Aber er irrte sich. Sie war dort ebenso nackt. Schnell schreckte er zurück. Er zitterte, denn unsittliche Berührungen waren nicht seine Absicht. Allerdings hatte er auch noch das Gefühl, nun ihre Brust berührt zu haben, was seine Scham steigerte.
„Entschuldigung“, sagte er reflexartig und machte einen Satz nach hinten, um einen angemessenen Abstand zu ihr zu halten.
Dabei stieß er sich an einen Ast, der ihm am Hinterkopf traf. Zuerst dachte er, er würde angegriffen werden und drehte sich um, aber als dann nichts weiter folgte, außer ein weiterer Ast, der sich leicht in seinem Gesicht schlug, wandte er sich wieder der Frau zu. Die entstanden Schmerzen ignorierte er.
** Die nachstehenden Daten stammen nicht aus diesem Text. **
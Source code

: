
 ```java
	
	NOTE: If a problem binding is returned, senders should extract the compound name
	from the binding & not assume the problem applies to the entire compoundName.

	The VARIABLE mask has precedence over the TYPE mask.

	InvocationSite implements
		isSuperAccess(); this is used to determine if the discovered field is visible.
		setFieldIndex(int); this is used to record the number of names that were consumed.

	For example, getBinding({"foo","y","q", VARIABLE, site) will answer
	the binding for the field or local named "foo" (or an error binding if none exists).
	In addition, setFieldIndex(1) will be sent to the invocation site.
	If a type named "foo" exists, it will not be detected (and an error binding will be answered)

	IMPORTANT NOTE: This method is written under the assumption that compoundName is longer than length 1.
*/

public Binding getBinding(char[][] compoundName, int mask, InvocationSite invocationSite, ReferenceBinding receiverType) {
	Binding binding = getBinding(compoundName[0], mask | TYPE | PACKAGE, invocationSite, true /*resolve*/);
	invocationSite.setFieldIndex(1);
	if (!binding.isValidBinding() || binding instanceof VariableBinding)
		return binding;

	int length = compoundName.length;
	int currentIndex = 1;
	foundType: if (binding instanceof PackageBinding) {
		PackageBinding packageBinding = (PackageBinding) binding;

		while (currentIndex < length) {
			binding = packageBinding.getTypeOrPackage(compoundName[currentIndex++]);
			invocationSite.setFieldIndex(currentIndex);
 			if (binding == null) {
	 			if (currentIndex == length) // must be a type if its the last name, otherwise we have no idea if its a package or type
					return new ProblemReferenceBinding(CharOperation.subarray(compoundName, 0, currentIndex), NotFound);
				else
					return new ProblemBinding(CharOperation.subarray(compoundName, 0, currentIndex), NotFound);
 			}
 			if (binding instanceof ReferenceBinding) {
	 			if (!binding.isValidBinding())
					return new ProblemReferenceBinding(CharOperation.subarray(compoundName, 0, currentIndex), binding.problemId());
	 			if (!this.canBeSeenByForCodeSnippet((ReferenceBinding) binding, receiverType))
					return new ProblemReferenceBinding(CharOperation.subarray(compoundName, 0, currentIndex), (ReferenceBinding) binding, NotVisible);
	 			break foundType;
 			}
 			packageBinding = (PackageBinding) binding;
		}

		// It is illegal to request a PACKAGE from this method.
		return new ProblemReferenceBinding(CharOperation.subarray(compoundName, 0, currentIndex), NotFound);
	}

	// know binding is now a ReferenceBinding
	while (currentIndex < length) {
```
„Es tut mir leid“, sprach er, „ich wollte Sie nicht…“
Er stockte bei dem Gedanken, das auszusprechen, was er ebengerade gemacht hatte. Er war religiös erzogen worden und er respektierte Frauen. Dyako wusste, dass der Rest der Welt, gerade die Räuberbanden und ebenso die Schergen der Nocta, dies anders sahen und sich anders verhielten. Sie nahmen sich die Frauen und vergewaltigten sie.
Die Frau entgegnete nichts. Sie versuchte aufzustehen und Dyako eilte zur Hilfe. Sie stützte sich an ihm ab und spürte ihre Nacktheit an seinem Mantel. Es war ihm höchst unangenehm, dennoch blieb er an ihrer Seite, da sie sonst fallen und weitere verletzen würde. Er reichte ihr den Stab, den sie griff, um sich weiter auf den Beinen zu halten.
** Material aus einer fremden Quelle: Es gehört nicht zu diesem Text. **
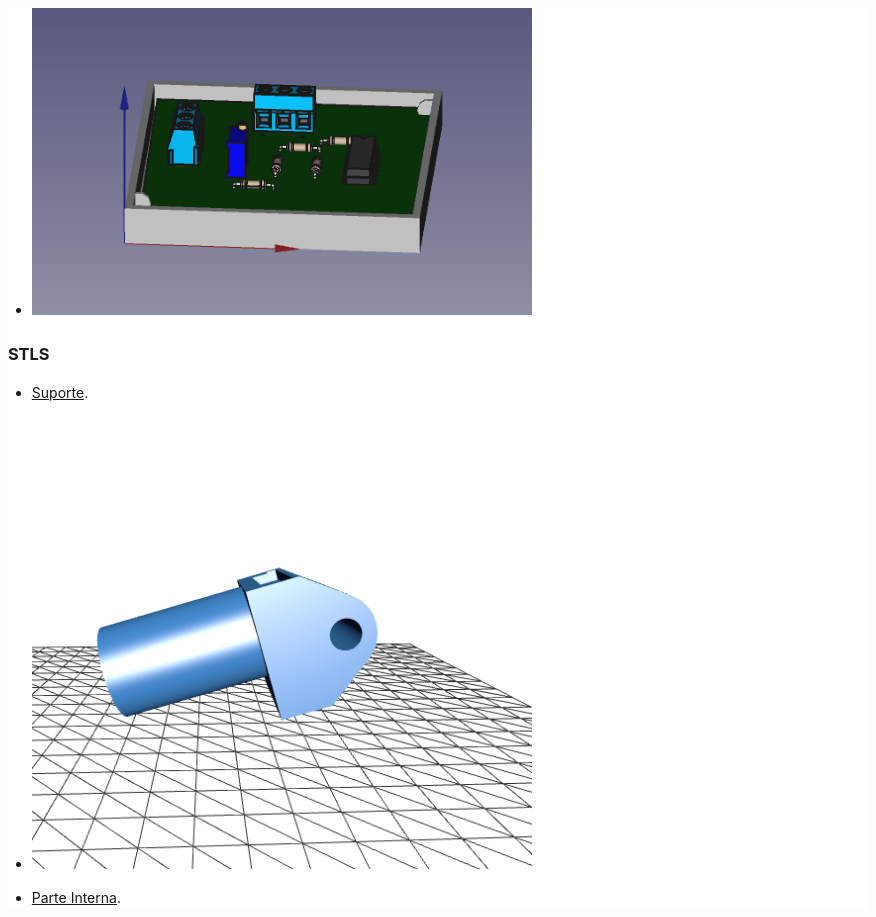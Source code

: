 - <img src="images/7.png" width="500">

### STLS
- [Suporte](https://github.com/moacirrf/g29loadcell/blob/main/stl/support-single.stl).

- <img src="images/suporte.png" width="500">

- [Parte Interna](https://github.com/moacirrf/g29loadcell/blob/main/stl/internal.stl).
„Ich kann Ihnen meinen Mantel geben“, bot er an und er merkte, wie sich sein ganzer Körper erhitzte und besonders, wie sein Kopf hochrot wurde, „damit Sie nicht frieren müssen.“
Rasch ließ er sie los und sie hielt sich durch den Stab, aber zitterte kräftig. Die Frau kämpfte, um stehen zu können. Dann zog er seinen Mantel aus und legte ihn über ihre Schultern. Der Mantel war lang, sodass er bis zu ihren Waden reichte. Anschließend bot er seine Schulter erneut an, damit sie eine Absicherung hatte, um nicht zu Boden zu fallen.